Table 2.
Writing Variable | Measurement | Definition |
---|---|---|
Lexical complexity | Frequency of large words | The number of words with seven or more letters divided by the total number of words (Brown et al., 2014; Houck & Bilingsly, 1989). |
Syntactic complexity | Subordination index | The frequency of clauses/T-unit. Subordinate clauses referred to verb complements, adverbial clauses and relative clauses.

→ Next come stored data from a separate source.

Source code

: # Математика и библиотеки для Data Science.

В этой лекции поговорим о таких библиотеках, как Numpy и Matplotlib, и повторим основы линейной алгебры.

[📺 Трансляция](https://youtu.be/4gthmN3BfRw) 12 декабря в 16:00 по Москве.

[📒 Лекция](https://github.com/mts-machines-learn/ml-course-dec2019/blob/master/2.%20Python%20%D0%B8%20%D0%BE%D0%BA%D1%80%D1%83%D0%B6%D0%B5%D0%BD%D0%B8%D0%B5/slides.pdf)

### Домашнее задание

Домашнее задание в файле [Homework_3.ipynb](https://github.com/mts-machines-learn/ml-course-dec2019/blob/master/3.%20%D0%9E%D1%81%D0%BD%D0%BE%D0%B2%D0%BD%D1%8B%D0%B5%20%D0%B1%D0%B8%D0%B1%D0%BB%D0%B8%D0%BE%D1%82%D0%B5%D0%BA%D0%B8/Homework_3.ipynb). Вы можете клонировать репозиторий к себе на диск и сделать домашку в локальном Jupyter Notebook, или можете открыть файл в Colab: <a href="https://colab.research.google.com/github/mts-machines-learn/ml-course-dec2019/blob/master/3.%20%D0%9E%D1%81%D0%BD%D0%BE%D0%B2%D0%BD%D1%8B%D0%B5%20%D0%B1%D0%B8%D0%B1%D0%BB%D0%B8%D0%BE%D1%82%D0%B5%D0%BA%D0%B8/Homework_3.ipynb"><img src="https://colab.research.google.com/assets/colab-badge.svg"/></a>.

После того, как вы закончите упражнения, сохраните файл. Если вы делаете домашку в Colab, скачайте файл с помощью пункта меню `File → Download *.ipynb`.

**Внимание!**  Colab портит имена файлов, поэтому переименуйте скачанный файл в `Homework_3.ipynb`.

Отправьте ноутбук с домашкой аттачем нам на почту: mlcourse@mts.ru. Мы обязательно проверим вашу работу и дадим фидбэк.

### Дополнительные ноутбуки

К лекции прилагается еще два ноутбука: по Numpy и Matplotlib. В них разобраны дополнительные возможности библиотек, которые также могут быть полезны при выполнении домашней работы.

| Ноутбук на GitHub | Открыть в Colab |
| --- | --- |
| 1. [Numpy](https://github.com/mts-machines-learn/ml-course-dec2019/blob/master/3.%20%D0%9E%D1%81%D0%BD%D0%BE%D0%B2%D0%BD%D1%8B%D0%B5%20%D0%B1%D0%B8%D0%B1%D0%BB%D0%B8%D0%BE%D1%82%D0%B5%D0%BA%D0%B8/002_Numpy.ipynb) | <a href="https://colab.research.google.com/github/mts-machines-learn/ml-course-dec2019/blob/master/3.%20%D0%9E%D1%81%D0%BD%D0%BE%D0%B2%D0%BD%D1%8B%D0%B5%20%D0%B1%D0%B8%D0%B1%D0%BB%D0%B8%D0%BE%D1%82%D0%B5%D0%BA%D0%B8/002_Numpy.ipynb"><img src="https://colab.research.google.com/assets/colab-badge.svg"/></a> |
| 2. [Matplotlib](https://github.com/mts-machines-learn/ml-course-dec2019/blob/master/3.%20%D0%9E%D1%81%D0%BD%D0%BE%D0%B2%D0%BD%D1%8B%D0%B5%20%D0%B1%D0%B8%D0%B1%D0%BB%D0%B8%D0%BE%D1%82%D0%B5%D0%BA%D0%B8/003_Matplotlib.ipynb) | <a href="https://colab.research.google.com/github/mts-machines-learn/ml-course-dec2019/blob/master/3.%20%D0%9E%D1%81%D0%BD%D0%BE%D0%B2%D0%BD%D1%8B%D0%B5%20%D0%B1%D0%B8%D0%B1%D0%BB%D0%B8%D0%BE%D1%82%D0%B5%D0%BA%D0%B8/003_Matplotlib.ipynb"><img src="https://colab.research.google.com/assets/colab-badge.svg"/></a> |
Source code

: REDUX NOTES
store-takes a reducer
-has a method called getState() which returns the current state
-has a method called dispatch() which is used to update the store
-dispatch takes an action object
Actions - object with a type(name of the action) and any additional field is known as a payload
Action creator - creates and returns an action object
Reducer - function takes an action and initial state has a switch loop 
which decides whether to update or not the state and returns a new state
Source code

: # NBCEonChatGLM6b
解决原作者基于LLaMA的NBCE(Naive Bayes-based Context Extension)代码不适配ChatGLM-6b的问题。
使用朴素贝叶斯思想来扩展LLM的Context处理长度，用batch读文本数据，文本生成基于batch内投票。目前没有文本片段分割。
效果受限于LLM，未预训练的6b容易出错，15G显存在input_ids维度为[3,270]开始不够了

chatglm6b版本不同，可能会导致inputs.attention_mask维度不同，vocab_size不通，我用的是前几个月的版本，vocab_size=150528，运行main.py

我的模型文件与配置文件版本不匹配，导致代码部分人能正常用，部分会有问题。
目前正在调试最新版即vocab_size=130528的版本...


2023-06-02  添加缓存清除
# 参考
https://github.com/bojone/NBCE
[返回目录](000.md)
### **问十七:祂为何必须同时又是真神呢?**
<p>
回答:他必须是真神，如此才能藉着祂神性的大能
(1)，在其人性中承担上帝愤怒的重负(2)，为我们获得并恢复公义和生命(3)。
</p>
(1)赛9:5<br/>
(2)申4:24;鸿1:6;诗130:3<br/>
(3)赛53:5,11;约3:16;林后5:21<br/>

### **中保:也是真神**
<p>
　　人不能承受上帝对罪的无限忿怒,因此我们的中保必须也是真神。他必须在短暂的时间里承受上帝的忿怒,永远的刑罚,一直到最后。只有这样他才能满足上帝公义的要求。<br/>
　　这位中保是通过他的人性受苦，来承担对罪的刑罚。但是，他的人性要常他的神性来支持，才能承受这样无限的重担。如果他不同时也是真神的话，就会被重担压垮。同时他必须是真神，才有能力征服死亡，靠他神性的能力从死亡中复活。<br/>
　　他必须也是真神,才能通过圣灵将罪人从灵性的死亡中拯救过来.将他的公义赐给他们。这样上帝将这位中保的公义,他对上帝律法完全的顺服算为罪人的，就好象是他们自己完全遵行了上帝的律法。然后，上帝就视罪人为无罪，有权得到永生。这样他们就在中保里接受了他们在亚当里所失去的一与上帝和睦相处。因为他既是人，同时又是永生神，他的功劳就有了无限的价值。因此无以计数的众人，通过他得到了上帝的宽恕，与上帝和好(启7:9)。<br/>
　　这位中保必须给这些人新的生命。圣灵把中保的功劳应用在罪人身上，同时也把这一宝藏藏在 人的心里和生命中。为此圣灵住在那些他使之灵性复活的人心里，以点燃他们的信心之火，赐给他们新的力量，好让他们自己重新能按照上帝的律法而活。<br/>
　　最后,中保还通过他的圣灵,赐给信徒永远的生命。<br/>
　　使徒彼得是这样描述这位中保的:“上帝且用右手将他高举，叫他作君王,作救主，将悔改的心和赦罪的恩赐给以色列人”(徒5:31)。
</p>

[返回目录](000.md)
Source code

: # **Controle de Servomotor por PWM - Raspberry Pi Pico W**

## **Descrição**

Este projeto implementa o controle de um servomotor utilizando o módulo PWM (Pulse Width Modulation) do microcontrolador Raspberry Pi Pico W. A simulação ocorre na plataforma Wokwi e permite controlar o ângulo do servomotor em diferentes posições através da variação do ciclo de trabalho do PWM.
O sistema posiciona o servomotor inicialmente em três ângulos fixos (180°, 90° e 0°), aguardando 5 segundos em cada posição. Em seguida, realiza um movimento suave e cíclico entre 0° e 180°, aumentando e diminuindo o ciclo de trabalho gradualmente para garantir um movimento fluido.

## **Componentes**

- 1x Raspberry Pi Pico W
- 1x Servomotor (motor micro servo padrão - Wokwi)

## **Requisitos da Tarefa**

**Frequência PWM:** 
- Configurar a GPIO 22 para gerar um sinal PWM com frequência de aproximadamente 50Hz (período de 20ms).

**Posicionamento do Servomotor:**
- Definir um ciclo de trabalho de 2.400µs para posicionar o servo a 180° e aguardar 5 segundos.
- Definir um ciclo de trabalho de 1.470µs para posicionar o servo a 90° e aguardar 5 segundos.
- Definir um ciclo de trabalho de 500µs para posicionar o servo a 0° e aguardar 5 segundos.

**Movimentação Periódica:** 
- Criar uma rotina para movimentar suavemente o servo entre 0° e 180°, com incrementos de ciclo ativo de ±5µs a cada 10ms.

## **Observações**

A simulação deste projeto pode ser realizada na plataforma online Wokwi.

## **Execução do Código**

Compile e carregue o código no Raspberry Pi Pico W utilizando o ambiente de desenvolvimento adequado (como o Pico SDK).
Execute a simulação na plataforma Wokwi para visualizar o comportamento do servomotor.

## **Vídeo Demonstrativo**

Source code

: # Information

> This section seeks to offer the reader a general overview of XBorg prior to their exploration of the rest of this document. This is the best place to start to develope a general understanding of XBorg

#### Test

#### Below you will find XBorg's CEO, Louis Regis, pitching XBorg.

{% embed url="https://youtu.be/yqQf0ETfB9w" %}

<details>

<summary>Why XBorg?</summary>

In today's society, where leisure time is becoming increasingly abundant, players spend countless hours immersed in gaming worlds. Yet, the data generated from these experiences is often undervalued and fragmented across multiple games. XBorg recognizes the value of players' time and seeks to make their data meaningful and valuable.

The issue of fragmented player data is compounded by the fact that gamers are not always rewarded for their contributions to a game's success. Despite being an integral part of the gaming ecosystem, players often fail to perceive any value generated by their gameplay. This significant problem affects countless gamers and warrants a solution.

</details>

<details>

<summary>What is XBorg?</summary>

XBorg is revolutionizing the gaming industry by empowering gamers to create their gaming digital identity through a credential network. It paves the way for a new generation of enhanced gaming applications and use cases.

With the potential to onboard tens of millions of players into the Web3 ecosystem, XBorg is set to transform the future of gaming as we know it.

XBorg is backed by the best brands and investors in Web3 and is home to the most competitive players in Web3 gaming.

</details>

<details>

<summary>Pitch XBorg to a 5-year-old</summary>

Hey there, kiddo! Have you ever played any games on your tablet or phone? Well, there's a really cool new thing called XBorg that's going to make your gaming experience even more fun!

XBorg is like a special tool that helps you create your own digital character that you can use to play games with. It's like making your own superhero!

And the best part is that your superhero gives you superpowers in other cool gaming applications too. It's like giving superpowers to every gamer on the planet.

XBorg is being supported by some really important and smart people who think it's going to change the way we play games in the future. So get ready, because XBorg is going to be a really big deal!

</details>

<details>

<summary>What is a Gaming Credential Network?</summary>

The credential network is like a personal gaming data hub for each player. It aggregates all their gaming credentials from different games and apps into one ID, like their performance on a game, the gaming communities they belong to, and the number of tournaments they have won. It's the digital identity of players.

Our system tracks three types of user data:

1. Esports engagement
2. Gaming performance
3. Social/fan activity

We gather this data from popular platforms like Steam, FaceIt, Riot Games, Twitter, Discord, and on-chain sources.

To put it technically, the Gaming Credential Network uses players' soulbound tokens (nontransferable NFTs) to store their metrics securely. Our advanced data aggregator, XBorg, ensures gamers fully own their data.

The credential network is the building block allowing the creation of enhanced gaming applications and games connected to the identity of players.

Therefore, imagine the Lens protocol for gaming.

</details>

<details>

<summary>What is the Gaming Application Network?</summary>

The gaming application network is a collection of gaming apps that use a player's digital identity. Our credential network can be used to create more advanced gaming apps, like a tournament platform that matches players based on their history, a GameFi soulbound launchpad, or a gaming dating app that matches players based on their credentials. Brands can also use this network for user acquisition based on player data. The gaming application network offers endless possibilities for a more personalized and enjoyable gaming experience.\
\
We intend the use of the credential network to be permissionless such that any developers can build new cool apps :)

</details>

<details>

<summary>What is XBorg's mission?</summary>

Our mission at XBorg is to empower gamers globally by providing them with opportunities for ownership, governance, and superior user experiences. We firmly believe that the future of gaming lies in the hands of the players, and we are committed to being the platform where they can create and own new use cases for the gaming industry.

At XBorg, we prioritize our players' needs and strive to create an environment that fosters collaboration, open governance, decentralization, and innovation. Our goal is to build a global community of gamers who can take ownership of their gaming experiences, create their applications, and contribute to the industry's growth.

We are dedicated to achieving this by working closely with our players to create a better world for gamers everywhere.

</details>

Coordinated clauses with a deleted second co-referential subject were also counted for purposes of calculating the subordination index. |
Syntactic diversity | The number of different types of complex syntactic devices employed within the text (adverbial, relative, coordinated clauses and verb complements; max score = 4). | |
Writing conventionsa | Frequency of punctuation errors | The total number of punctuation errors/number of T-units. |
Frequency of spelling errors | The total number of spelling errors/number of T-units. | |
Frequency of capitalization errors | The total number of capitalization errors/number of T-units. | |
Grammatical errors | Frequency of grammar errors | The total number grammar errors/number of T-units. Errors included omitted obligatory tense markers or arguments, missing grammatical morphemes, wrong forms of verbs, pronoun number or case errors, difficulties with main and subordinate clause relationships, and utterance level-errors (Scott & Windsor, 2000). |
Evaluation | Frequency of evaluation | Total number of evaluative devices/number of T-units. Evaluative devices included: (1) emotive/cognitive states and behaviors, (2) causality, (3) negatives, (4) hedges, (5) character speech/onomatopoeia/sound effects, (6) intensifiers, and (7) subjective remarks. See Losh & Capps (2003) for more information. |
Productivity | Total T-units | Total number of T-units. |
Qualitya (score 0–12) | Coherence (0–4) | The degree to which ideas were connected, topic changes were smooth, and the writing was understandable. |
Structure (0–4) | The degree to which essential narrative structural elements existed in the text (i.e., initiating event, problem/conflict, plans, resolution, ending). | |
Content (0–4) | The degree to which essential narrative background information was provided (e.g., setting, characters, story actions). These three coding schemas were adapted from Brown (2013). | |
Personalization | Frequency of personalized narratives | Personalized narratives, or stories, needed to have two or more temporally ordered clauses that were related from an evaluative perspective, and that focused on a specific event in which the child was the protagonist (Losh & Capps, 2006). Children received a score of 1 if their narrative was personalized, and a score of 0 if their narrative was not personalized. |
Note.
Children received total scores for the frequency of writing convention errors and quality.